Chroma Context-1 (MXFP4)
MXFP4-quantized version of chromadb/context-1, a 20B parameter agentic search model fine-tuned from openai/gpt-oss-20b.
This checkpoint reduces the model size from 39 GB (BF16) to ~14 GB (MXFP4) with minimal quality degradation, enabling inference on a single GPU with more headroom for KV cache.
Model Details
- Base model: chromadb/context-1 (BF16)
- Architecture: GptOssForCausalLM (Mixture of Experts, 24 layers, 32 experts, top-4 routing)
- Parameters: 20B total
- Quantization: MXFP4 (E2M1 weights + E8M0 scales, group size 32)

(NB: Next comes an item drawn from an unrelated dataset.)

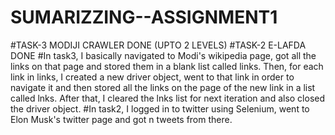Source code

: # SUMARIZZING--ASSIGNMENT1
#TASK-3 MODIJI CRAWLER DONE (UPTO 2 LEVELS) #TASK-2 E-LAFDA DONE 
#In task3, I basically navigated to Modi's wikipedia page, got all the links on that page and stored them in a blank list called links. Then, for each link in links, I created a new driver object, went to that link in order to navigate it and then stored all the links on the page of the new link in a list called lnks. After that, I cleared the lnks list for next iteration and also closed the driver object.
#In task2, I logged in to twitter using Selenium, went to Elon Musk's twitter page and got n tweets from there.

- Quantized layers: MoE expert weights (
gate_up_proj,down_proj) - Non-quantized layers: attention, router, embeddings, LM head (remain in BF16)
- File size: ~14 GB (model.safetensors)
Quantization Details
MXFP4 (Microscaling FP4) is a 4-bit floating-point format using the E2M1 representation (2-bit exponent, 1-bit mantissa) with shared E8M0 per-group scaling factors. Each group of 32 weights shares a single 8-bit scale, and each individual weight is stored as a 4-bit FP4 code. Two FP4 codes are packed into one uint8 byte (low nibble = even index, high nibble = odd index).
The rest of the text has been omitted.